Q&A with the Mr. T Experience's Dr. Frank

| 16 Feb 2015 | 05:36

    When I first heard the fast, buzzing guitar sounds of the Mr. T Experience, it dawned on me that every genre, along with its atrocities, has its geniuses. What put the East Bay band's cleanly executed pop-punk songs over was the personality that emerged through the lyrics. It's one that any smart listener can (or would like) to identify with: Dr. Frank.

    The band is reissuing an expanded version of its 1994 The Mr. T Experience... And the Women Who Love Them, with previously unreleased material. Dr. Frank's first solo album, Show Business Is My Life, came out in 1999; he is working on another one, to be released sometime in the next year.

    I spoke with Dr. Frank, my teenage crush, recently and tried to remain composed while fumbling for questions to ask. He was as nice and gnarly as you'd expect.

    Okay. So are your crushes these days as intense as they were in high school? That's a dangerous question. As you get older, it gets more intense because there's the added element of desperation.

    Describe a person you had a crush on in your youth. My situation in high school...if there was a social ranking of A-B-C for desirability, I was all the way down at the other end of the alphabet. There seemed to be some unwritten rule that I couldn't talk to the beautiful teenage girls or something horrible would happen. I never considered talking to the girls I had crushes on. Actually, I don't think I spoke to a female except my mother until I was past the age of 21.
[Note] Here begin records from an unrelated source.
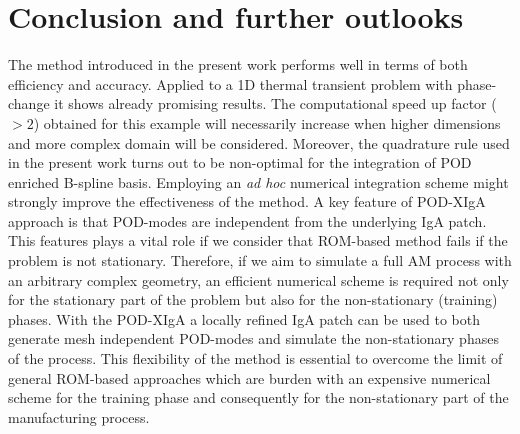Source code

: \documentclass[3p]{article}
\begin{document}
\section*{Conclusion and further outlooks}
The method introduced in the present work performs well in terms of both efficiency and accuracy. Applied to a 1D thermal transient problem with phase-change it shows already promising results. The computational speed up factor ($>2$) obtained for this example will necessarily increase when higher dimensions and more complex domain will be considered. Moreover, the quadrature rule used in the present work turns out to be non-optimal for the integration of POD enriched B-spline basis. Employing an \textit{ad hoc} numerical integration scheme might strongly improve the effectiveness of the method. A key feature of POD-XIgA approach is that POD-modes are independent from the underlying IgA patch. This features plays a vital role if we consider that ROM-based method fails if the problem is not stationary. Therefore, if we aim to simulate a full AM process with an arbitrary complex geometry, an efficient numerical scheme is required not only for the stationary part of the problem but also for the non-stationary (training) phases. With the POD-XIgA a locally refined IgA patch can be used to both generate mesh independent POD-modes and simulate the non-stationary phases of the process. This flexibility of the method is essential to overcome the limit of general ROM-based approaches which are burden with an expensive numerical scheme for the training phase and consequently for the non-stationary part of the manufacturing process.



\end{document}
    Are you married now? I have a girlfriend whom I've been with for a long time. We've been threatening to get married for a while now but it hasn't happened yet.

    So when you're writing all these songs about girls, what're you drawing on? It's all sorts of different things. Ideally you have all sorts of songs about all sorts of different things, or the same thing from different angles. Some of it actually happened and some of it is stuff that I imagine happened. I guess it depends.

    Okay. I know you graduated from Berkeley and that you were accepted into Harvard grad school. But then you decided to spend your life writing songs about girls. Did it ever occur to you to be anything other than a musician? My intention was to have a full-on academic career. I envisioned myself being a professor and writing stuffy books wearing a tweed jacket and smoking a pipe and ogling coeds. Part of doing that meant I'd have to go to grad school for all those years... Well, I wouldn't have to. I could still smoke a pipe and ogle coeds. But I guess that would be a little inappropriate.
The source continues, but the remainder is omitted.